• Work to complete: Give back the full listing verbatim, apart from its images.
--- START ---
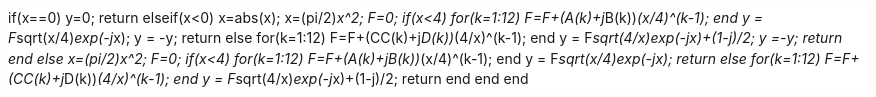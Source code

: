 
if(x==0)
   y=0;
   return
elseif(x<0)
   x=abs(x);
   x=(pi/2)*x^2;
   F=0;
   if(x<4)
      for(k=1:12)
         F=F+(A(k)+j*B(k))*(x/4)^(k-1);
      end
      y = F*sqrt(x/4)*exp(-j*x);
      y = -y;
      return
   else
      for(k=1:12)
         F=F+(CC(k)+j*D(k))*(4/x)^(k-1);
      end
      y = F*sqrt(4/x)*exp(-j*x)+(1-j)/2;
      y =-y;
      return
   end
else
   x=(pi/2)*x^2;
   F=0;
   if(x<4)
      for(k=1:12)
         F=F+(A(k)+j*B(k))*(x/4)^(k-1);
      end
      y = F*sqrt(x/4)*exp(-j*x);
      return
   else
      for(k=1:12)
         F=F+(CC(k)+j*D(k))*(4/x)^(k-1);
      end
      y = F*sqrt(4/x)*exp(-j*x)+(1-j)/2;
      return
   end
end
end
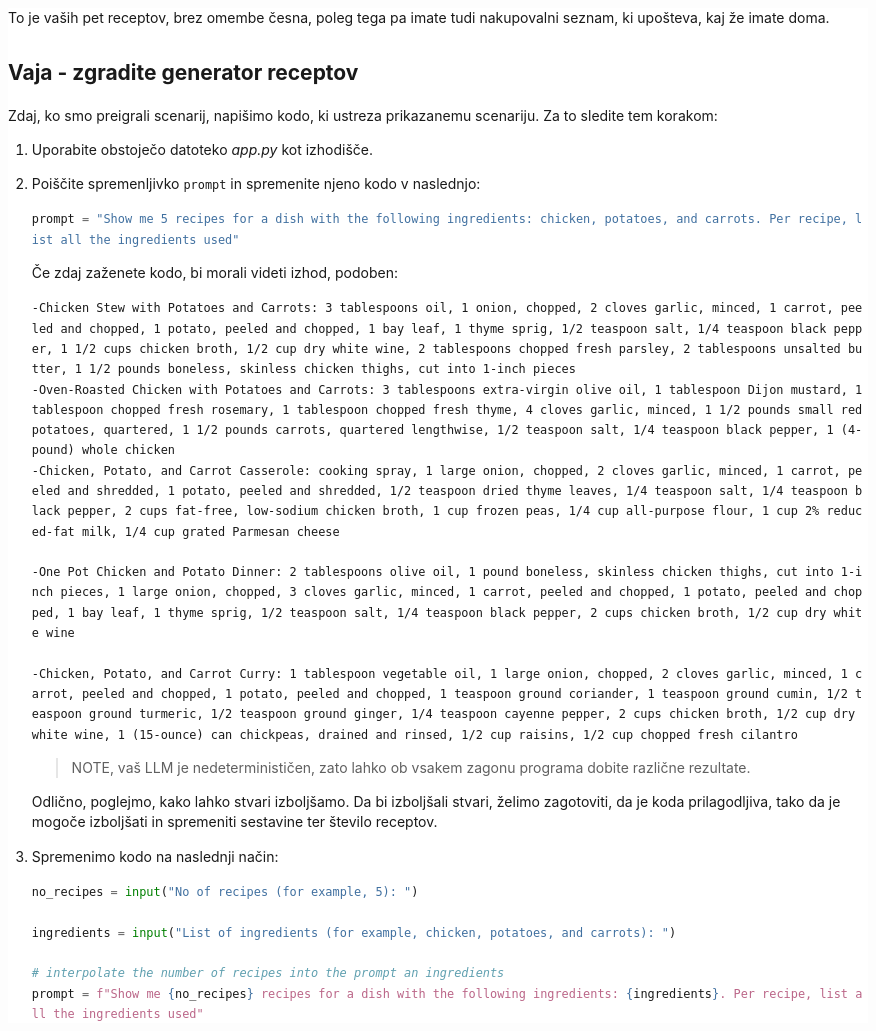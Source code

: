 To je vaših pet receptov, brez omembe česna, poleg tega pa imate tudi nakupovalni seznam, ki upošteva, kaj že imate doma.

## Vaja - zgradite generator receptov

Zdaj, ko smo preigrali scenarij, napišimo kodo, ki ustreza prikazanemu scenariju. Za to sledite tem korakom:

1. Uporabite obstoječo datoteko _app.py_ kot izhodišče.
1. Poiščite spremenljivko `prompt` in spremenite njeno kodo v naslednjo:

   ```python
   prompt = "Show me 5 recipes for a dish with the following ingredients: chicken, potatoes, and carrots. Per recipe, list all the ingredients used"
   ```

   Če zdaj zaženete kodo, bi morali videti izhod, podoben:

   ```output
   -Chicken Stew with Potatoes and Carrots: 3 tablespoons oil, 1 onion, chopped, 2 cloves garlic, minced, 1 carrot, peeled and chopped, 1 potato, peeled and chopped, 1 bay leaf, 1 thyme sprig, 1/2 teaspoon salt, 1/4 teaspoon black pepper, 1 1/2 cups chicken broth, 1/2 cup dry white wine, 2 tablespoons chopped fresh parsley, 2 tablespoons unsalted butter, 1 1/2 pounds boneless, skinless chicken thighs, cut into 1-inch pieces
   -Oven-Roasted Chicken with Potatoes and Carrots: 3 tablespoons extra-virgin olive oil, 1 tablespoon Dijon mustard, 1 tablespoon chopped fresh rosemary, 1 tablespoon chopped fresh thyme, 4 cloves garlic, minced, 1 1/2 pounds small red potatoes, quartered, 1 1/2 pounds carrots, quartered lengthwise, 1/2 teaspoon salt, 1/4 teaspoon black pepper, 1 (4-pound) whole chicken
   -Chicken, Potato, and Carrot Casserole: cooking spray, 1 large onion, chopped, 2 cloves garlic, minced, 1 carrot, peeled and shredded, 1 potato, peeled and shredded, 1/2 teaspoon dried thyme leaves, 1/4 teaspoon salt, 1/4 teaspoon black pepper, 2 cups fat-free, low-sodium chicken broth, 1 cup frozen peas, 1/4 cup all-purpose flour, 1 cup 2% reduced-fat milk, 1/4 cup grated Parmesan cheese

   -One Pot Chicken and Potato Dinner: 2 tablespoons olive oil, 1 pound boneless, skinless chicken thighs, cut into 1-inch pieces, 1 large onion, chopped, 3 cloves garlic, minced, 1 carrot, peeled and chopped, 1 potato, peeled and chopped, 1 bay leaf, 1 thyme sprig, 1/2 teaspoon salt, 1/4 teaspoon black pepper, 2 cups chicken broth, 1/2 cup dry white wine

   -Chicken, Potato, and Carrot Curry: 1 tablespoon vegetable oil, 1 large onion, chopped, 2 cloves garlic, minced, 1 carrot, peeled and chopped, 1 potato, peeled and chopped, 1 teaspoon ground coriander, 1 teaspoon ground cumin, 1/2 teaspoon ground turmeric, 1/2 teaspoon ground ginger, 1/4 teaspoon cayenne pepper, 2 cups chicken broth, 1/2 cup dry white wine, 1 (15-ounce) can chickpeas, drained and rinsed, 1/2 cup raisins, 1/2 cup chopped fresh cilantro
   ```

   > NOTE, vaš LLM je nedeterminističen, zato lahko ob vsakem zagonu programa dobite različne rezultate.

   Odlično, poglejmo, kako lahko stvari izboljšamo. Da bi izboljšali stvari, želimo zagotoviti, da je koda prilagodljiva, tako da je mogoče izboljšati in spremeniti sestavine ter število receptov.

1. Spremenimo kodo na naslednji način:

   ```python
   no_recipes = input("No of recipes (for example, 5): ")

   ingredients = input("List of ingredients (for example, chicken, potatoes, and carrots): ")

   # interpolate the number of recipes into the prompt an ingredients
   prompt = f"Show me {no_recipes} recipes for a dish with the following ingredients: {ingredients}. Per recipe, list all the ingredients used"
   ```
--- END ---
• Expected answer:
Source code

: 
if(x==0)
   y=0;
   return
elseif(x<0)
   x=abs(x);
   x=(pi/2)*x^2;
   F=0;
   if(x<4)
      for(k=1:12)
         F=F+(A(k)+j*B(k))*(x/4)^(k-1);
      end
      y = F*sqrt(x/4)*exp(-j*x);
      y = -y;
      return
   else
      for(k=1:12)
         F=F+(CC(k)+j*D(k))*(4/x)^(k-1);
      end
      y = F*sqrt(4/x)*exp(-j*x)+(1-j)/2;
      y =-y;
      return
   end
else
   x=(pi/2)*x^2;
   F=0;
   if(x<4)
      for(k=1:12)
         F=F+(A(k)+j*B(k))*(x/4)^(k-1);
      end
      y = F*sqrt(x/4)*exp(-j*x);
      return
   else
      for(k=1:12)
         F=F+(CC(k)+j*D(k))*(4/x)^(k-1);
      end
      y = F*sqrt(4/x)*exp(-j*x)+(1-j)/2;
      return
   end
end
end
Source code

: To je vaših pet receptov, brez omembe česna, poleg tega pa imate tudi nakupovalni seznam, ki upošteva, kaj že imate doma.

## Vaja - zgradite generator receptov

Zdaj, ko smo preigrali scenarij, napišimo kodo, ki ustreza prikazanemu scenariju. Za to sledite tem korakom:

1. Uporabite obstoječo datoteko _app.py_ kot izhodišče.
1. Poiščite spremenljivko `prompt` in spremenite njeno kodo v naslednjo:

   ```python
   prompt = "Show me 5 recipes for a dish with the following ingredients: chicken, potatoes, and carrots. Per recipe, list all the ingredients used"
   ```

   Če zdaj zaženete kodo, bi morali videti izhod, podoben:

   ```output
   -Chicken Stew with Potatoes and Carrots: 3 tablespoons oil, 1 onion, chopped, 2 cloves garlic, minced, 1 carrot, peeled and chopped, 1 potato, peeled and chopped, 1 bay leaf, 1 thyme sprig, 1/2 teaspoon salt, 1/4 teaspoon black pepper, 1 1/2 cups chicken broth, 1/2 cup dry white wine, 2 tablespoons chopped fresh parsley, 2 tablespoons unsalted butter, 1 1/2 pounds boneless, skinless chicken thighs, cut into 1-inch pieces
   -Oven-Roasted Chicken with Potatoes and Carrots: 3 tablespoons extra-virgin olive oil, 1 tablespoon Dijon mustard, 1 tablespoon chopped fresh rosemary, 1 tablespoon chopped fresh thyme, 4 cloves garlic, minced, 1 1/2 pounds small red potatoes, quartered, 1 1/2 pounds carrots, quartered lengthwise, 1/2 teaspoon salt, 1/4 teaspoon black pepper, 1 (4-pound) whole chicken
   -Chicken, Potato, and Carrot Casserole: cooking spray, 1 large onion, chopped, 2 cloves garlic, minced, 1 carrot, peeled and shredded, 1 potato, peeled and shredded, 1/2 teaspoon dried thyme leaves, 1/4 teaspoon salt, 1/4 teaspoon black pepper, 2 cups fat-free, low-sodium chicken broth, 1 cup frozen peas, 1/4 cup all-purpose flour, 1 cup 2% reduced-fat milk, 1/4 cup grated Parmesan cheese

   -One Pot Chicken and Potato Dinner: 2 tablespoons olive oil, 1 pound boneless, skinless chicken thighs, cut into 1-inch pieces, 1 large onion, chopped, 3 cloves garlic, minced, 1 carrot, peeled and chopped, 1 potato, peeled and chopped, 1 bay leaf, 1 thyme sprig, 1/2 teaspoon salt, 1/4 teaspoon black pepper, 2 cups chicken broth, 1/2 cup dry white wine

   -Chicken, Potato, and Carrot Curry: 1 tablespoon vegetable oil, 1 large onion, chopped, 2 cloves garlic, minced, 1 carrot, peeled and chopped, 1 potato, peeled and chopped, 1 teaspoon ground coriander, 1 teaspoon ground cumin, 1/2 teaspoon ground turmeric, 1/2 teaspoon ground ginger, 1/4 teaspoon cayenne pepper, 2 cups chicken broth, 1/2 cup dry white wine, 1 (15-ounce) can chickpeas, drained and rinsed, 1/2 cup raisins, 1/2 cup chopped fresh cilantro
   ```

   > NOTE, vaš LLM je nedeterminističen, zato lahko ob vsakem zagonu programa dobite različne rezultate.

   Odlično, poglejmo, kako lahko stvari izboljšamo. Da bi izboljšali stvari, želimo zagotoviti, da je koda prilagodljiva, tako da je mogoče izboljšati in spremeniti sestavine ter število receptov.

1. Spremenimo kodo na naslednji način:

   ```python
   no_recipes = input("No of recipes (for example, 5): ")

   ingredients = input("List of ingredients (for example, chicken, potatoes, and carrots): ")

   # interpolate the number of recipes into the prompt an ingredients
   prompt = f"Show me {no_recipes} recipes for a dish with the following ingredients: {ingredients}. Per recipe, list all the ingredients used"
   ```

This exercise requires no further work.